# Porsche calipers... Info help please...



## Guyver96 (Jan 17, 2007)

So I got a sweet deal on some 996 red, rear Porsche calipers part numbers 996352421/422.. according to this thread... http://forums.vwvortex.com/showthread.php?4541937-Porsche-Boxster-front-calipers-upgrade-for-MK4-GTI , these calipers fit and work....then I cam across this thread... http://forums.vwvortex.com/showthread.php?7003812-Porsche-caliper-issue ..... so as per that thread I went on the calculator and pluged in the numbers... what I got is this.... 


1 caliper per axle
Sized 2.12598425in (54mm)
1 piston
=3.5in sq x 2 
=7.1 now that's per axle! 

So left and right =14.3 total!


Now Porsche 

2 calipers per axle
Sized 1.18110236 (30mm) x2 & 1.1023622 (28mm) x2
4 piston
=8.2 per axle!

So left and right =16.4 total

That's a 15% increase in braking power no?

as far as I know mk4 has only 1 piston per caliper per axle.... so why is someone saying its two? yes I multiplied x2 as per instructions on the website... 

Im posting this and asking this cause there seems to be a few threads going back and fourth with the Porsche caliper information ,what fits what doesn't so on so fourth... 
I am aware there is another caliper that has the same part numbers and do not fit... I think this needs to be resolved once and for all and make a one and all correct info instead of ppl like me searching and finding tons of threads with nothing but different answers each time... 

so...

is this
1 caliper per axle
Sized 2.12598425in (54mm)
1 piston
=3.5in sq x 2 
=7.1 now that's per axle! 

So left and right =14.3 total!


Now Porsche 

2 calipers per axle
Sized 1.18110236 (30mm) x2 & 1.1023622 (28mm) x2
4 piston
=8.2 per axle!

So left and right =16.4 total

the correct answer or is this correct?


petethepug said:


> Hey Richard (Chickenman35),
> 
> Nice read you posted as well as links to the sites that allowed me to wrap my head around hydraulic theory.
> 
> ...


if so then I am completely not understanding this website....

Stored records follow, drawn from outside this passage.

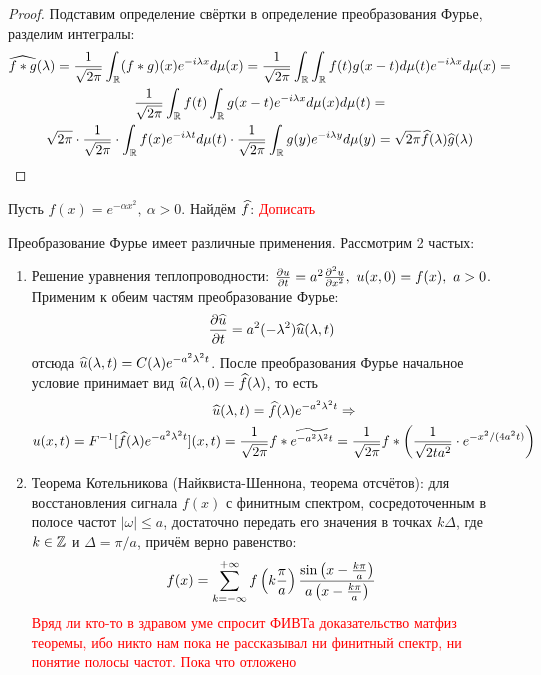 \begin{proof}
	Подставим определение свёртки в определение преобразования Фурье, разделим интегралы:
	\begin{multline*}
		\widehat{f * g}(\lambda) = \frac{1}{\sqrt{2\pi}} \int_{\mathbb{R}} (f * g)(x)e^{-i\lambda x}d\mu(x) = \frac{1}{\sqrt{2\pi}} \int_{\mathbb{R}} \int_{\mathbb{R}} f(t)g(x - t)d\mu(t)e^{-i\lambda x}d\mu(x) =
		\\
		\frac{1}{\sqrt{2\pi}} \int_{\mathbb{R}} f(t) \int_{\mathbb{R}} g(x - t)e^{-i\lambda x}d\mu(x)d\mu(t) =
		\\
		\sqrt{2\pi} \cdot \frac{1}{\sqrt{2\pi}} \cdot \int_{\mathbb{R}} f(x)e^{-i\lambda t}d\mu(t) \cdot \frac{1}{\sqrt{2\pi}} \int_{\mathbb{R}} g(y)e^{-i\lambda y}d\mu(y) = \sqrt{2\pi} \widehat{f}(\lambda) \widehat{g}(\lambda)
	\end{multline*}
\end{proof}

\begin{example}
	Пусть $f(x) = e^{-\alpha x^2},\ \alpha > 0$. Найдём $\widehat{f}$:
	\textcolor{red}{Дописать}
\end{example}

\begin{note}
	Преобразование Фурье имеет различные применения. Рассмотрим 2 частых:
	\begin{enumerate}
		\item Решение уравнения теплопроводности: $\frac{\partial u}{\partial t} = a^2 \frac{\partial ^2u}{\partial x^2},\ u(x, 0) = f(x),\ a > 0$. Применим к обеим частям преобразование Фурье:
		\[
			\frac{\partial \widehat{u}}{\partial t} = a^2 (-\lambda^2) \widehat{u}(\lambda, t)
		\]
		отсюда $\widehat{u}(\lambda, t) = C(\lambda) e^{-a^2\lambda^2 t}$. После преобразования Фурье начальное условие принимает вид $\widehat{u}(\lambda, 0) = \widehat{f}(\lambda)$, то есть
		\begin{multline*}
			\widehat{u}(\lambda, t) = \widehat{f}(\lambda) e^{-a^2\lambda^2 t} \Rightarrow
			\\
			u(x, t) = F^{-1}[\widehat{f}(\lambda) e^{-a^2\lambda^2 t}](x, t) = \frac{1}{\sqrt{2\pi}} f * \widetilde{e^{-a^2\lambda^2 t}} = \frac{1}{\sqrt{2\pi}} f * \left(\frac{1}{\sqrt{2ta^2}} \cdot e^{-x^2 / (4a^2 t)}\right)
		\end{multline*}
		
		\item Теорема Котельникова (Найквиста-Шеннона, теорема отсчётов): для восстановления сигнала $f(x)$ с финитным спектром, сосредоточенным в полосе частот $|\omega| \le a$, достаточно передать его значения в точках $k\Delta$, где $k \in \mathbb{Z}$ и $\Delta = \pi / a$, причём верно равенство:
		\[
			f(x) = \sum_{k = -\infty}^{+\infty} f\left(k\frac{\pi}{a}\right) \frac{\sin\left(x - \frac{k\pi}{a}\right)}{a\left(x - \frac{k\pi}{a}\right)}
		\]
		\textcolor{red}{Вряд ли кто-то в здравом уме спросит ФИВТа доказательство матфиз теоремы, ибо никто нам пока не рассказывал ни финитный спектр, ни понятие полосы частот. Пока что отложено}
	\end{enumerate}
\end{note}

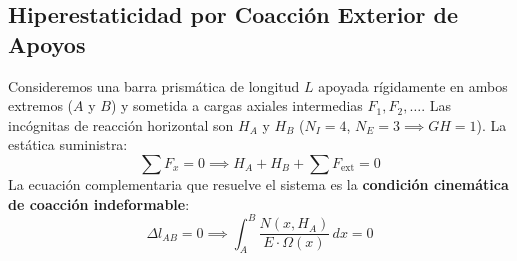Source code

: \subsection{Hiperestaticidad por Coacción Exterior de Apoyos}

Consideremos una barra prismática de longitud $L$ apoyada rígidamente en ambos extremos ($A$ y $B$) y sometida a cargas axiales intermedias $F_1, F_2, \dots$. Las incógnitas de reacción horizontal son $H_A$ y $H_B$ ($N_I = 4$, $N_E = 3 \implies GH = 1$). La estática suministra:
\begin{equation}
    \sum F_x = 0 \implies H_A + H_B + \sum F_{\text{ext}} = 0
\end{equation}
La ecuación complementaria que resuelve el sistema es la \textbf{condición cinemática de coacción indeformable}:
\begin{equation}
    \Delta l_{AB} = 0 \implies \int_A^B \frac{N(x, H_A)}{E \cdot \Omega(x)} \, dx = 0
\end{equation}

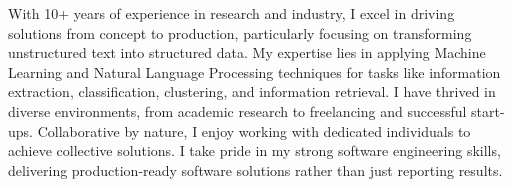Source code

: 

\begin{cvparagraph}

With 10+ years of experience in research and industry, I excel in driving solutions from concept to production, particularly focusing on transforming unstructured text into structured data. My expertise lies in applying Machine Learning and Natural Language Processing techniques for tasks like information extraction, classification, clustering, and information retrieval. I have thrived in diverse environments, from academic research to freelancing and successful start-ups. Collaborative by nature, I enjoy working with dedicated individuals to achieve collective solutions. I take pride in my strong software engineering skills, delivering production-ready software solutions rather than just reporting results.
\end{cvparagraph}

http://www.stoptech.com/technical-support/technical-white-papers/brake-system-and-upgrade-selection


----------



## Guyver96 (Jan 17, 2007)

Damn nothing? Nobody? Not even a f off or "use search" ...


----------



## Lip_Ripper (Sep 16, 2014)

I know this is old but trying to do this my self...I'm just going to buy some and see.... If you read the 2nd thread the guys 996 part numbers are not the same as the 997 everyone that is running them....

The ones that the guy had problems with
996.352.425/6 

The ones a lot of people have had on and worked
996.352.422/421





Sent from my iPhone MK6 using Tapatalk


----------



## Guyver96 (Jan 17, 2007)

They've been on my car for a while now no issues my only issue with all this is that there is no solid info on the subject. All I've read is negative results from those who haven't even done it. I'm sure there are those out there who get the none s versions and do not work but so far my "red boxster S rear calipers" work just as great as my stock calipers if not better. I don't exactly have a track to really test em out but I have noticed on my daily drives my braking distance is shorter getting off the free way specially felt better after new brake lines and full bleed. I'm in the process of swaping parts from old bug to new one but ill get pics once I've got it all put together again.


----------